# [Activity]
From the entries below, return exactly the lines beginning at the one that contains "to factual information, vie. ws and" and ending at the one that contains "has not often been fully realised.", both of them included, and only those lines.

::: Data for the task

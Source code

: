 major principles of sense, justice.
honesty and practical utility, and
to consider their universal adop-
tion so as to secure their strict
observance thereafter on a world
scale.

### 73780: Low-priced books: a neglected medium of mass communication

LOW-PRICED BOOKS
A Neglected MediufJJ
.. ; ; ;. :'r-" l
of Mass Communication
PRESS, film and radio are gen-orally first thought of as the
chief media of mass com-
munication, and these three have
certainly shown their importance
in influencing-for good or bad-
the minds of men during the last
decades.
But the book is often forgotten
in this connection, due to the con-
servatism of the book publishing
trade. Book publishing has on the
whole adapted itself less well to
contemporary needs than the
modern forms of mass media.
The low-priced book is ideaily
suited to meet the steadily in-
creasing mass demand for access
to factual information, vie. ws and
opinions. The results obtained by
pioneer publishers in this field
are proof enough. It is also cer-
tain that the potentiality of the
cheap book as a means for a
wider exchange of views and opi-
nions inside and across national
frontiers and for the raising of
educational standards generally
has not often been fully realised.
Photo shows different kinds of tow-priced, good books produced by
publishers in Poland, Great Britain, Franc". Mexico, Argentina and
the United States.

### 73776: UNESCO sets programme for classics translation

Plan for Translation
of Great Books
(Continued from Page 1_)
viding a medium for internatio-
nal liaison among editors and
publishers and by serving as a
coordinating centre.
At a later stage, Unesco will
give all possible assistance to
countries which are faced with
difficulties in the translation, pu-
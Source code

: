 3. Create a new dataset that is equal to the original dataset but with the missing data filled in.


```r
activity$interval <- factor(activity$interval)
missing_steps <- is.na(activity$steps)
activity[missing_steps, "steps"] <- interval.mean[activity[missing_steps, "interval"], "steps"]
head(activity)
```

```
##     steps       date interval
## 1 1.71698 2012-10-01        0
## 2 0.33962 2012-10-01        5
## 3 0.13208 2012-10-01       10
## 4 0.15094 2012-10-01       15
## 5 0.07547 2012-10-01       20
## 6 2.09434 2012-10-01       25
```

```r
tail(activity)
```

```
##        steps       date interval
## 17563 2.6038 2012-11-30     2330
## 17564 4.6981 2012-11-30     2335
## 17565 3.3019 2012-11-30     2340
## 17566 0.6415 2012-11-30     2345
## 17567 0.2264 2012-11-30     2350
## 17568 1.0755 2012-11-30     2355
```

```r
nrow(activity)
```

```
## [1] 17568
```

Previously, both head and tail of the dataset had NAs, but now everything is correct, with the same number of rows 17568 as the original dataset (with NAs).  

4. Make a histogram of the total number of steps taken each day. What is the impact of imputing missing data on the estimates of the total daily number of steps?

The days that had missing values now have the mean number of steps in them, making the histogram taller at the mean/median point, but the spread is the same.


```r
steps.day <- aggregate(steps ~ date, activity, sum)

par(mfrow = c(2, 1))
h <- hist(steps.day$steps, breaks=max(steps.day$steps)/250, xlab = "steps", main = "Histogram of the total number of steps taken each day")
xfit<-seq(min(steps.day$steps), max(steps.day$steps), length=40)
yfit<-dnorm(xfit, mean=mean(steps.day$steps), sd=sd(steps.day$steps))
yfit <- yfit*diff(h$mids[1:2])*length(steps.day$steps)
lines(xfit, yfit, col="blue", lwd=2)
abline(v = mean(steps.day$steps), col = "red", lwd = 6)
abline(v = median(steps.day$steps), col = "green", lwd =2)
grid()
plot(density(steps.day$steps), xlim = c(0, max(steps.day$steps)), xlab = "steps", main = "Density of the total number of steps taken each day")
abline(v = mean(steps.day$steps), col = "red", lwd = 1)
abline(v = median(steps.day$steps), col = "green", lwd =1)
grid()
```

::::::
::: Data for the task

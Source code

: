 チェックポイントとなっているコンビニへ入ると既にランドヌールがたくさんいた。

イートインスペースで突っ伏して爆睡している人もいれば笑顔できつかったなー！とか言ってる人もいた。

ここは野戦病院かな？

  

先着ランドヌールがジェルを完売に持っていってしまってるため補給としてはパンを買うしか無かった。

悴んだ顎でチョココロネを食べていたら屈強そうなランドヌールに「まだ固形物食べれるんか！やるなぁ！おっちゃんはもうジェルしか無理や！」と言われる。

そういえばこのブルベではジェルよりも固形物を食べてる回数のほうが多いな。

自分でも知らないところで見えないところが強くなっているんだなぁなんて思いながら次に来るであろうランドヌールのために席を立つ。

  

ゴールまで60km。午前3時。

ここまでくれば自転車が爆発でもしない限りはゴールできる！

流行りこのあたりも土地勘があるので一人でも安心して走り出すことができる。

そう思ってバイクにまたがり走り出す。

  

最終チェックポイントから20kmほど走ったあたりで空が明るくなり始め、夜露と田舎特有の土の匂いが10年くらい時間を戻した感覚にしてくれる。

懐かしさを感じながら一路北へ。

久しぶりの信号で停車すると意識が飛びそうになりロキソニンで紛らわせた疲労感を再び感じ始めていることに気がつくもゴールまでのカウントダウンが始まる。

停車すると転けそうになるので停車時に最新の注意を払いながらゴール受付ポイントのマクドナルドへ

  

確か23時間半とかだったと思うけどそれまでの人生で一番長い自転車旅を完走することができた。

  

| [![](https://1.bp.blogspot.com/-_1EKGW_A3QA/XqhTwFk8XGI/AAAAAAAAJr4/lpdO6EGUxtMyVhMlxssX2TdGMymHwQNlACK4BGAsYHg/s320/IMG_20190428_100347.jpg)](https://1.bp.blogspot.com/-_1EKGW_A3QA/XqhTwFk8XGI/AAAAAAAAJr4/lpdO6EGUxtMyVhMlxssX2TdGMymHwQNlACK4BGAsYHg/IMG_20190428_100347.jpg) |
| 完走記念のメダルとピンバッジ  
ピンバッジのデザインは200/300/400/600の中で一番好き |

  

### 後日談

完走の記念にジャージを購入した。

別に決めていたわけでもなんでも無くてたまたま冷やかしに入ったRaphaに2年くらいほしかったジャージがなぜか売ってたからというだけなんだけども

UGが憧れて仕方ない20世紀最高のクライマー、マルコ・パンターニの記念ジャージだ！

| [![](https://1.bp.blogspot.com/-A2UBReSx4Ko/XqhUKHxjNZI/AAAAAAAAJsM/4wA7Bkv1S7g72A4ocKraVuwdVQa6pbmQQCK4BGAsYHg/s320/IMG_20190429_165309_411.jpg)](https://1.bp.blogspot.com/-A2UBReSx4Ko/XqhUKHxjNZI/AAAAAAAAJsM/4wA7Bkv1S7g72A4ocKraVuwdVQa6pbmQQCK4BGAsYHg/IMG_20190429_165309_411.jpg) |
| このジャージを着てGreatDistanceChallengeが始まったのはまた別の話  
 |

::::::
::: Data for the task

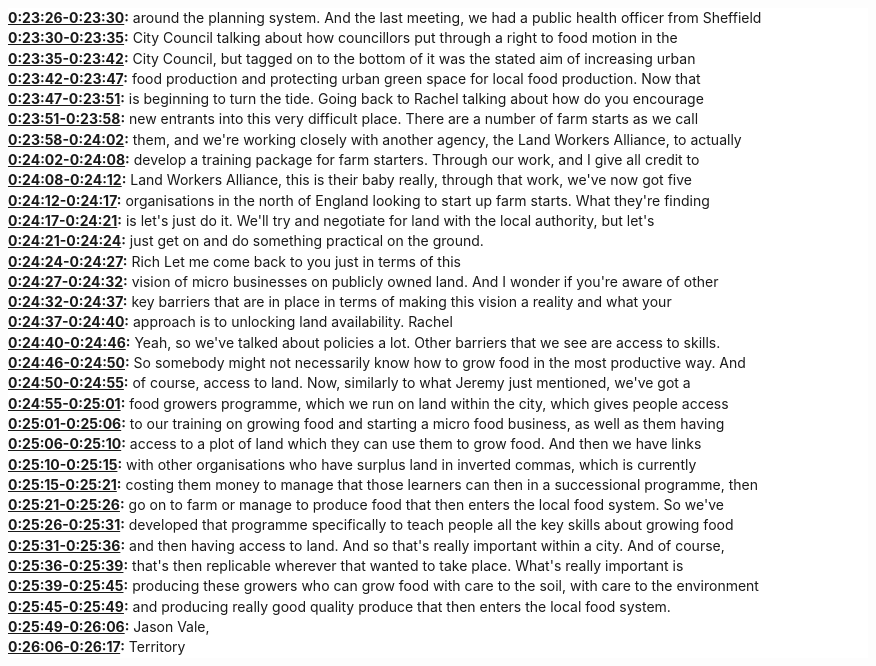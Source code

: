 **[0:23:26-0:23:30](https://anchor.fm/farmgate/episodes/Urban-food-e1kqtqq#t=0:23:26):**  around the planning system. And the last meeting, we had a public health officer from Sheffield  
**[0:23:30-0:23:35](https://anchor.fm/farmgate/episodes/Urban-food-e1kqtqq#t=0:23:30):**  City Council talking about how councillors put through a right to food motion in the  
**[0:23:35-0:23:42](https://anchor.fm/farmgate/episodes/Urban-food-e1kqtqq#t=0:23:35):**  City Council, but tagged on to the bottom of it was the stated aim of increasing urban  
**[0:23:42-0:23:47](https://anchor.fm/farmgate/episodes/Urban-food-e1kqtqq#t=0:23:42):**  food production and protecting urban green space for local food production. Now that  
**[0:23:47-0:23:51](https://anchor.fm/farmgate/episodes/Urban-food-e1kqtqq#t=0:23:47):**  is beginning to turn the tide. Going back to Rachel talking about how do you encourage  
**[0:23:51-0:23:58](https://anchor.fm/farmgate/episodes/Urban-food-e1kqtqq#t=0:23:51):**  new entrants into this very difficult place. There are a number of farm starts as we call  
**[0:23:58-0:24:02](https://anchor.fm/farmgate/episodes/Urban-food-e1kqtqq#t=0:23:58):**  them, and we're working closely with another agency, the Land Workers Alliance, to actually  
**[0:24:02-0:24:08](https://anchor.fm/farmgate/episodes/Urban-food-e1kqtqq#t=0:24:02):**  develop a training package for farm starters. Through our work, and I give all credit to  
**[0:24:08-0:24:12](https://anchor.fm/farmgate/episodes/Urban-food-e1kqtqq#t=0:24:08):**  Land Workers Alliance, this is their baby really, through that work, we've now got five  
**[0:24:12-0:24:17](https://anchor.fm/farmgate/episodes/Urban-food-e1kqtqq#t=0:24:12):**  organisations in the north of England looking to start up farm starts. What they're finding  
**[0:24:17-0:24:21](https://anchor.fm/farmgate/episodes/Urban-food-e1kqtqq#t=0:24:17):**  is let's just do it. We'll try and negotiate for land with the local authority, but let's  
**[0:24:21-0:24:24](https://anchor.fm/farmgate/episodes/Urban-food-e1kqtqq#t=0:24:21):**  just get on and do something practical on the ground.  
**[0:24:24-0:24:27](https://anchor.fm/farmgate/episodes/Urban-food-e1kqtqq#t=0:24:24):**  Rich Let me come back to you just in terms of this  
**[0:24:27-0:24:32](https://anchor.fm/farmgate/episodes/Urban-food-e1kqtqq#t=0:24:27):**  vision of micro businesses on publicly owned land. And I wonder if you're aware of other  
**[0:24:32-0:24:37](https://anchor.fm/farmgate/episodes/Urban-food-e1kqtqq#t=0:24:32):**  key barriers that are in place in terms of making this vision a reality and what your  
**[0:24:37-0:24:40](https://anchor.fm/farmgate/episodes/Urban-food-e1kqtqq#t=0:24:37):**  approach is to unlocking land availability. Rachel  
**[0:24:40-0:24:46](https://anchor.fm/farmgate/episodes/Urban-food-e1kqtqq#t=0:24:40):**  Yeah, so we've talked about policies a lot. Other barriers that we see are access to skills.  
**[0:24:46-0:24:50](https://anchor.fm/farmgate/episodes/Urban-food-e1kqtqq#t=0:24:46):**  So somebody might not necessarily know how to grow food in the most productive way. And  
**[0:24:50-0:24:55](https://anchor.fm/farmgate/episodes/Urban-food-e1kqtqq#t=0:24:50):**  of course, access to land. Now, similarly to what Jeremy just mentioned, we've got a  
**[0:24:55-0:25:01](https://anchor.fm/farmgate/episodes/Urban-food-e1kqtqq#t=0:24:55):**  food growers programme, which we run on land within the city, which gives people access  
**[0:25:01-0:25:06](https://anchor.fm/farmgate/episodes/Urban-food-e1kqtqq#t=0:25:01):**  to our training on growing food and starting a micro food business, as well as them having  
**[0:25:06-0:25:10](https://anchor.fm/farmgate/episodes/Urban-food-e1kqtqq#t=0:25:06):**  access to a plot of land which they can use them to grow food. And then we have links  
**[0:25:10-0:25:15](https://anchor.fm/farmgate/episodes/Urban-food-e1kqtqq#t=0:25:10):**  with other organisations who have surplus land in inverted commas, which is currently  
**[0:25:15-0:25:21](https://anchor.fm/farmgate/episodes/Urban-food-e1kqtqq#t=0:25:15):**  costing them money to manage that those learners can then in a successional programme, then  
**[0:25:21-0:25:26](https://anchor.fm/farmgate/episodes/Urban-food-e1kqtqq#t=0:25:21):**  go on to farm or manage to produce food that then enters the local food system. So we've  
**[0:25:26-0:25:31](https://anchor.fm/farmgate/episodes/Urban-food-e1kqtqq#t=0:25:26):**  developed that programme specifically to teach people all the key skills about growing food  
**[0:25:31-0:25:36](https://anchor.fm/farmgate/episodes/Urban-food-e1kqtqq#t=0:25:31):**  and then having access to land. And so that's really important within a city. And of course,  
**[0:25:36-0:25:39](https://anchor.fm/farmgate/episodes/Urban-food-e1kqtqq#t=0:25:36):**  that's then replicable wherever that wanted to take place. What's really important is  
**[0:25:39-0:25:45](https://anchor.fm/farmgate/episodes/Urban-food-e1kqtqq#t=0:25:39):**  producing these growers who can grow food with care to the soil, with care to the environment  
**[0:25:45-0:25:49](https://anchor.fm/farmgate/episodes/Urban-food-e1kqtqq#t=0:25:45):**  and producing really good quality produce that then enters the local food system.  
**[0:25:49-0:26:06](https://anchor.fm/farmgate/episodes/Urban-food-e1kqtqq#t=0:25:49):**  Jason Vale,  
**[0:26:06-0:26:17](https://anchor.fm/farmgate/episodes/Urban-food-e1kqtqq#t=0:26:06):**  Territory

::::::

# [Exercise output]
to factual information, vie. ws and
opinions. The results obtained by
pioneer publishers in this field
are proof enough. It is also cer-
tain that the potentiality of the
cheap book as a means for a
wider exchange of views and opi-
nions inside and across national
frontiers and for the raising of
educational standards generally
has not often been fully realised.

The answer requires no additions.